(Available records Opens)

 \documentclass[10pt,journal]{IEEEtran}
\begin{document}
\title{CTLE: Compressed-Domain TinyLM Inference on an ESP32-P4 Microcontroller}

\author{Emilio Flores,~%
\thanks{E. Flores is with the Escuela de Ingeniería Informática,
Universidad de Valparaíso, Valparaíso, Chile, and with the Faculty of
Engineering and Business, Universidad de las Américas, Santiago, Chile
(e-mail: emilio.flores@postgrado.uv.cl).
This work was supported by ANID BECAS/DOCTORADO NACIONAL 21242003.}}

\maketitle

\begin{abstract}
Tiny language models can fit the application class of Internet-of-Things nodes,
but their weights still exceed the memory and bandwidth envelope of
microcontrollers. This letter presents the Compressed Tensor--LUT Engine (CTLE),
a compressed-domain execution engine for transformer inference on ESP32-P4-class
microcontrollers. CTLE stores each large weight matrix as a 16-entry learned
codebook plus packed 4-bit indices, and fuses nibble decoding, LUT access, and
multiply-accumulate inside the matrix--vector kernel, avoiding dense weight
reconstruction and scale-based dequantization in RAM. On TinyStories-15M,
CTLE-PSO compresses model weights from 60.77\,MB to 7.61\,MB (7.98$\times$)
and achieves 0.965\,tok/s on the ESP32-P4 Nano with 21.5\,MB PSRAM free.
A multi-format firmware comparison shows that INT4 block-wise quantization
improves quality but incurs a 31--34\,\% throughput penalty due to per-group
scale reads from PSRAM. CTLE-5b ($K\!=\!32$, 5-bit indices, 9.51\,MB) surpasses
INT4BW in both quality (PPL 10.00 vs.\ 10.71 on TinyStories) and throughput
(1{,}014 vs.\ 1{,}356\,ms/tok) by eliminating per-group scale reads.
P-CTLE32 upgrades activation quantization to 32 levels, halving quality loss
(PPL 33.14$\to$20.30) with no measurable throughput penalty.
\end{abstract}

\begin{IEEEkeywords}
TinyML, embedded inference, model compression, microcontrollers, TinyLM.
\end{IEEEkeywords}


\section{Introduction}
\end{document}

(Available records Closes)

▸ **What is being asked**
Every record must be repeated precisely and in full.

▸ **Response area**
 \documentclass[10pt,journal]{IEEEtran}
\begin{document}
\title{CTLE: Compressed-Domain TinyLM Inference on an ESP32-P4 Microcontroller}

\author{Emilio Flores,~%
\thanks{E. Flores is with the Escuela de Ingeniería Informática,
Universidad de Valparaíso, Valparaíso, Chile, and with the Faculty of
Engineering and Business, Universidad de las Américas, Santiago, Chile
(e-mail: emilio.flores@postgrado.uv.cl).
This work was supported by ANID BECAS/DOCTORADO NACIONAL 21242003.}}

\maketitle

\begin{abstract}
Tiny language models can fit the application class of Internet-of-Things nodes,
but their weights still exceed the memory and bandwidth envelope of
microcontrollers. This letter presents the Compressed Tensor--LUT Engine (CTLE),
a compressed-domain execution engine for transformer inference on ESP32-P4-class
microcontrollers. CTLE stores each large weight matrix as a 16-entry learned
codebook plus packed 4-bit indices, and fuses nibble decoding, LUT access, and
multiply-accumulate inside the matrix--vector kernel, avoiding dense weight
reconstruction and scale-based dequantization in RAM. On TinyStories-15M,
CTLE-PSO compresses model weights from 60.77\,MB to 7.61\,MB (7.98$\times$)
and achieves 0.965\,tok/s on the ESP32-P4 Nano with 21.5\,MB PSRAM free.
A multi-format firmware comparison shows that INT4 block-wise quantization
improves quality but incurs a 31--34\,\% throughput penalty due to per-group
scale reads from PSRAM. CTLE-5b ($K\!=\!32$, 5-bit indices, 9.51\,MB) surpasses
INT4BW in both quality (PPL 10.00 vs.\ 10.71 on TinyStories) and throughput
(1{,}014 vs.\ 1{,}356\,ms/tok) by eliminating per-group scale reads.
P-CTLE32 upgrades activation quantization to 32 levels, halving quality loss
(PPL 33.14$\to$20.30) with no measurable throughput penalty.
\end{abstract}

\begin{IEEEkeywords}
TinyML, embedded inference, model compression, microcontrollers, TinyLM.
\end{IEEEkeywords}


\section{Introduction}
\end{document}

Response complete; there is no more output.